> [Provided material]
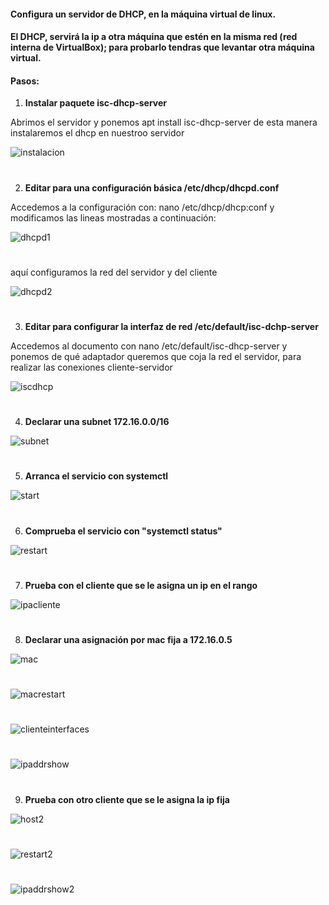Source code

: #### Configura un servidor de DHCP, en la máquina virtual de linux.

#### El DHCP, servirá la ip a otra máquina que estén en la misma red (red interna de VirtualBox); para probarlo tendras que levantar otra máquina virtual.

#### Pasos:

1. **Instalar paquete isc-dhcp-server**

Abrimos el servidor y ponemos
            apt install isc-dhcp-server 
de esta manera instalaremos el dhcp en nuestroo servidor

![instalacion](https://github.com/sarald22/SRI/blob/main/tareas/Tarea8DHCP/imagenes/instalacion.png)


#
2. **Editar para una configuración básica /etc/dhcp/dhcpd.conf**

Accedemos a la configuración con:
            nano /etc/dhcp/dhcp:conf
y modificamos las lineas mostradas a continuación:

![dhcpd1](https://github.com/sarald22/SRI/blob/main/tareas/Tarea8DHCP/imagenes/dhcpd1.png)
#

aquí configuramos la red del servidor y del cliente

![dhcpd2](https://github.com/sarald22/SRI/blob/main/tareas/Tarea8DHCP/imagenes/dhcpd2.png)


#
3. **Editar para configurar la interfaz de red /etc/default/isc-dchp-server**

Accedemos al documento con
            nano /etc/default/isc-dhcp-server
y ponemos de qué adaptador queremos que coja la red el servidor, para realizar las conexiones cliente-servidor

![iscdhcp](https://github.com/sarald22/SRI/blob/main/tareas/Tarea8DHCP/imagenes/iscdhcp.png)


#
4. **Declarar una subnet 172.16.0.0/16**

![subnet](https://github.com/sarald22/SRI/blob/main/tareas/Tarea8DHCP/imagenes/subnet.png)


#
5. **Arranca el servicio con systemctl**

![start](https://github.com/sarald22/SRI/blob/main/tareas/Tarea8DHCP/imagenes/subnet.png)


#
6. **Comprueba el servicio con "systemctl status"**

![restart](https://github.com/sarald22/SRI/blob/main/tareas/Tarea8DHCP/imagenes/subnet.png)


#
7. **Prueba con el cliente que se le asigna un ip en el rango**

![ipacliente](https://github.com/sarald22/SRI/blob/main/tareas/Tarea8DHCP/imagenes/ipacliente.png)


#
8. **Declarar una asignación por mac fija a 172.16.0.5**

![mac](https://github.com/sarald22/SRI/blob/main/tareas/Tarea8DHCP/imagenes/mac.png)
#
![macrestart](https://github.com/sarald22/SRI/blob/main/tareas/Tarea8DHCP/imagenes/macrestart.png)
#
![clienteinterfaces](https://github.com/sarald22/SRI/blob/main/tareas/Tarea8DHCP/imagenes/clienteinterfaces.png)
#
![ipaddrshow](https://github.com/sarald22/SRI/blob/main/tareas/Tarea8DHCP/imagenes/ipaddrshow.png)



#
9. **Prueba con otro cliente que se le asigna la ip fija**

![host2](https://github.com/sarald22/SRI/blob/main/tareas/Tarea8DHCP/imagenes/host2.png)
#
![restart2](https://github.com/sarald22/SRI/blob/main/tareas/Tarea8DHCP/imagenes/restart2.png)
#
![ipaddrshow2](https://github.com/sarald22/SRI/blob/main/tareas/Tarea8DHCP/imagenes/ipaddrshow2.png)

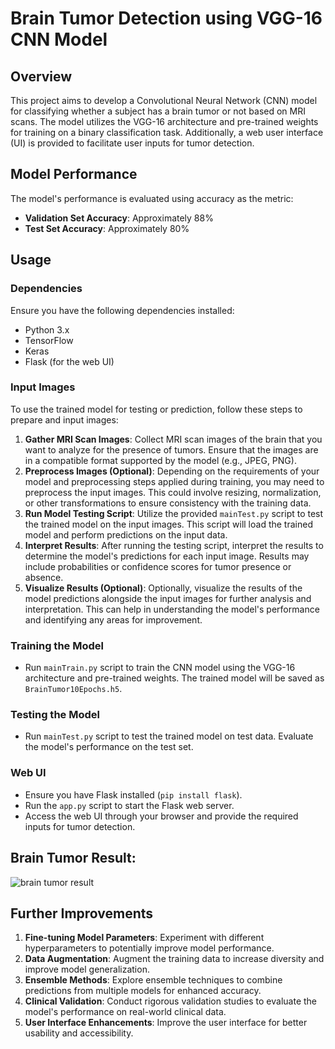 # Brain Tumor Detection using VGG-16 CNN Model

## Overview
This project aims to develop a Convolutional Neural Network (CNN) model for classifying whether a subject has a brain tumor or not based on MRI scans. The model utilizes the VGG-16 architecture and pre-trained weights for training on a binary classification task. Additionally, a web user interface (UI) is provided to facilitate user inputs for tumor detection.

## Model Performance
The model's performance is evaluated using accuracy as the metric:

- **Validation Set Accuracy**: Approximately 88%
- **Test Set Accuracy**: Approximately 80%

## Usage

### Dependencies
Ensure you have the following dependencies installed:

- Python 3.x
- TensorFlow
- Keras
- Flask (for the web UI)

### Input Images
To use the trained model for testing or prediction, follow these steps to prepare and input images:

1. **Gather MRI Scan Images**: Collect MRI scan images of the brain that you want to analyze for the presence of tumors. Ensure that the images are in a compatible format supported by the model (e.g., JPEG, PNG).
2. **Preprocess Images (Optional)**: Depending on the requirements of your model and preprocessing steps applied during training, you may need to preprocess the input images. This could involve resizing, normalization, or other transformations to ensure consistency with the training data.
3. **Run Model Testing Script**: Utilize the provided `mainTest.py` script to test the trained model on the input images. This script will load the trained model and perform predictions on the input data.
4. **Interpret Results**: After running the testing script, interpret the results to determine the model's predictions for each input image. Results may include probabilities or confidence scores for tumor presence or absence.
5. **Visualize Results (Optional)**: Optionally, visualize the results of the model predictions alongside the input images for further analysis and interpretation. This can help in understanding the model's performance and identifying any areas for improvement.

### Training the Model
- Run `mainTrain.py` script to train the CNN model using the VGG-16 architecture and pre-trained weights. The trained model will be saved as `BrainTumor10Epochs.h5`.

### Testing the Model
- Run `mainTest.py` script to test the trained model on test data. Evaluate the model's performance on the test set.

### Web UI
- Ensure you have Flask installed (`pip install flask`).
- Run the `app.py` script to start the Flask web server.
- Access the web UI through your browser and provide the required inputs for tumor detection.

## Brain Tumor Result:

![brain tumor result](https://github.com/user-attachments/assets/3a109fa5-eb46-431b-866e-f3357a15ca63)

## Further Improvements

1. **Fine-tuning Model Parameters**: Experiment with different hyperparameters to potentially improve model performance.
2. **Data Augmentation**: Augment the training data to increase diversity and improve model generalization.
3. **Ensemble Methods**: Explore ensemble techniques to combine predictions from multiple models for enhanced accuracy.
4. **Clinical Validation**: Conduct rigorous validation studies to evaluate the model's performance on real-world clinical data.
5. **User Interface Enhancements**: Improve the user interface for better usability and accessibility.
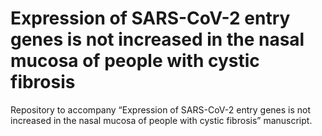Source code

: # Expression of SARS-CoV-2 entry genes is not increased in the nasal mucosa of people with cystic fibrosis

Repository to accompany “Expression of SARS-CoV-2 entry genes is not increased 
in the nasal mucosa of people with cystic fibrosis” manuscript.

> [What needs to be done]
From the entries, report each line that includes the word "increased".

> [Result]
: # Expression of SARS-CoV-2 entry genes is not increased in the nasal mucosa of people with cystic fibrosis
Repository to accompany “Expression of SARS-CoV-2 entry genes is not increased 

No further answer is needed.